Describe one of your most challenging moments on expedition and why?

My most challenging moment was trekking coast to coast.  I originally went on Raleigh to do charity work so no matter how challenging that was I could get though it because it was something I am really passionate about.  However I have never done anything like trekking before or thought about it very much.  The more I did start to think about it the scarier it seemed because it involved a lot of physical work that I was not sure I was strong enough for.  Once I started trekking I did find it hard but not impossible like I thought originally and everyone in my group really supported each other throughout.  It made me more exhilarated and proud that I actually completed it because it was a big challenge for me.  Since the trek, when new challenges come my way, instead of finding them scary and avoiding them (which is what I would have done before) I throw these thoughts out the window and go for it because it pushes me further and I end up finding out something new about myself.

What have you learnt?

I have learnt a lot about myself on Raleigh.  I realise I am a lot stronger mentally and physically than I once thought.  I can do a lot more than I give myself credit for and I have a lot more confidence now in what I do.  Furthermore, seeing people who have next to nothing and living in basic conditions made me more appreciative of what I have and made me realise a lot of material possessions are completely unnecessary.

What are your plans following Raleigh? Have they changed since you've been on expedition, and if so, why?

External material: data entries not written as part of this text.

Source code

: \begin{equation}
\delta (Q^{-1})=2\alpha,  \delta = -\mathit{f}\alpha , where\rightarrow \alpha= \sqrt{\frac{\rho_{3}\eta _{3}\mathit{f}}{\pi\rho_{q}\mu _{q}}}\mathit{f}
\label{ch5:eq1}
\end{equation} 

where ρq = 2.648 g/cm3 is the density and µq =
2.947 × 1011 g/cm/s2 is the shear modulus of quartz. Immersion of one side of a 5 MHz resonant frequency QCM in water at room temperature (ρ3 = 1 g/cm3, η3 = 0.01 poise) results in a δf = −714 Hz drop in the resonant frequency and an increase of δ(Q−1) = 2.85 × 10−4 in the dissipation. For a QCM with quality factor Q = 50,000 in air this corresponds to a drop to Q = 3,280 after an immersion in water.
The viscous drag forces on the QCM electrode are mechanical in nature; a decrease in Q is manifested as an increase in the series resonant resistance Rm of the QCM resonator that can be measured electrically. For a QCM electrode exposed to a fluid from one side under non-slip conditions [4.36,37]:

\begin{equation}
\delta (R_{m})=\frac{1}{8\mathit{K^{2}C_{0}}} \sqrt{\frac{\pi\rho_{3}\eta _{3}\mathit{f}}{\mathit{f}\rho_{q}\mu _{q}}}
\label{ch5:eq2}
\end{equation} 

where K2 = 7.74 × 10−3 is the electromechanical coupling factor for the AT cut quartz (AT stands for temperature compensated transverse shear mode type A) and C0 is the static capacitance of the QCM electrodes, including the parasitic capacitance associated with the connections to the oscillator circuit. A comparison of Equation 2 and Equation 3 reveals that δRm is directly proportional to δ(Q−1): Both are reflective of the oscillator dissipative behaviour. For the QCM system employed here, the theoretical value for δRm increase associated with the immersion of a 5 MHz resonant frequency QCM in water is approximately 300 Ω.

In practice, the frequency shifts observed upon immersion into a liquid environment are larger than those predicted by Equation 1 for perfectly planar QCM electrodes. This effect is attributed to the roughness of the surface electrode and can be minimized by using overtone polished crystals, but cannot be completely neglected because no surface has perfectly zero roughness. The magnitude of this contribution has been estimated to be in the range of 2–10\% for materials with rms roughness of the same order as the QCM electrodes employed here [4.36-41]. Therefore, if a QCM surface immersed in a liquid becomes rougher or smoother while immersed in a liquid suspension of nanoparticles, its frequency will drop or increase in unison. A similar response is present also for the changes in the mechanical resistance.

Raleigh has reaffirmed what I want to do.  I was slightly unsure as to whether I want to do a Masters at university or try for a graduate job.  From helping people on my phases and in my groups I realise I do want to carry this on in my job.  Therefore I am definitely going to do a Masters in Forensic Psychology where I can make a difference every day.

How do you think Raleigh will improve your employability skills?  Which skills?  Where did you gain these skills from?

  • I think Raleigh has really improved my employability skills. During each phase you are continuously with a team of people working towards a common goal. I have learnt how to work well with others, helping and supporting each other when we needed it. From this I improved my skills in teamwork.
  • I also got the chance to be a leader for a day which I got feedback on. This really helped me to see what the group liked about my leadership style and what I could work on in the future. Now I am more confident in the decisions I make.
  • Other skills Raleigh helped with were:
    • My communication (I got used to voicing my opinion more within a group setting) organisational and planning (my fundraising events required a lot of organising and planning within a short timescale) and being able to work with a variety of people from different backgrounds and cultures.
    • Furthermore I come across more positive on application forms because now I actually believe I have the skills they are looking for and I have more unique things to say rather than talking about skills from waitressing which a lot of other people have.

How would you sum up your Raleigh experience?

My Raleigh experience was amazing and means so much to me. It has helped me in so many ways that I didn't expect and is one of the best experiences of my life.  I will never forget it.